Ce rôle est beaucoup plus opérationnel et source de tensions, même en temps normal. Concrètement, les agences régionales attribuent le budget de fonctionnement des hôpitaux, cliniques, centres de soins ainsi que des structures pour personnes âgées, handicapées et dépendantes. La régulation comporte une dimension territoriale – pour une meilleure répartition des médecins et de l’offre de soins sur le territoire – et une dimension économique – pour une meilleure utilisation des ressources et la maîtrise des dépenses de santé.

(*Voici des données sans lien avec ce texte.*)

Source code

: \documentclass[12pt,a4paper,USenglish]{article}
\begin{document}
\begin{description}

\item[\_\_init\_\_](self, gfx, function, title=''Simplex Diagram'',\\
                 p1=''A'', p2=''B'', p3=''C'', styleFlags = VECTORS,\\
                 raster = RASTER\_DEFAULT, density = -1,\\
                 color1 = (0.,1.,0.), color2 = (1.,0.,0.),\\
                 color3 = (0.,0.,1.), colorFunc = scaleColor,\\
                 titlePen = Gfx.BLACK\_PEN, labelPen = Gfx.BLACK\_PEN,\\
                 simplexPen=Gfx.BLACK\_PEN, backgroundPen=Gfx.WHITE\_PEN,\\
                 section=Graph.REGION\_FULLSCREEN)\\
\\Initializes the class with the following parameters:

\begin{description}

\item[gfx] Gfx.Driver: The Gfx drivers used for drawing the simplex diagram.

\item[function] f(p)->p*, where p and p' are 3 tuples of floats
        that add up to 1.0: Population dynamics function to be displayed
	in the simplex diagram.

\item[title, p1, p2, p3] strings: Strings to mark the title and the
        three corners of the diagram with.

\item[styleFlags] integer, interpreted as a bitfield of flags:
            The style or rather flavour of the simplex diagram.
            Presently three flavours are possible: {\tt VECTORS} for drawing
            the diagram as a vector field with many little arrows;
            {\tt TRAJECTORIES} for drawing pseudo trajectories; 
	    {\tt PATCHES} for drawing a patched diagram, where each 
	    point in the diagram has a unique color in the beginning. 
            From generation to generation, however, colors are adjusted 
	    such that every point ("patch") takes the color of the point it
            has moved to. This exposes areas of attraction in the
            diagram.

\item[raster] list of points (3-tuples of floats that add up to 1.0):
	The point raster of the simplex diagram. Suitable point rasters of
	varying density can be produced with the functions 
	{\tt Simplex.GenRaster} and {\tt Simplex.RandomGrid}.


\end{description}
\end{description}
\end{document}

La régulation est mise en place dans les différents domaines de responsabilité de l’agence :
- L’autorisation de la création des établissements et services de soins et médico-sociaux, le contrôle de leur fonctionnement et l’allocation de leurs ressources ;
- La définition avec les organismes d’assurance maladie et la caisse nationale de solidarité et d’autonomie (CNSA), des actions propres à prévenir et à gérer le risque assurantiel en santé en région ;
- L’évaluation et la promotion de la qualité des formations des professionnels de santé.
Pour effectuer ces choix, l’ARS se trouve au carrefour des intérêts des populations et de leurs élus locaux, des responsables des établissements de soins publics et privés, des syndicats de personnels, des professionnels de santé libéraux, et des responsables politiques nationaux.
Aujourd’hui les ARS sont à la croisée des chemins.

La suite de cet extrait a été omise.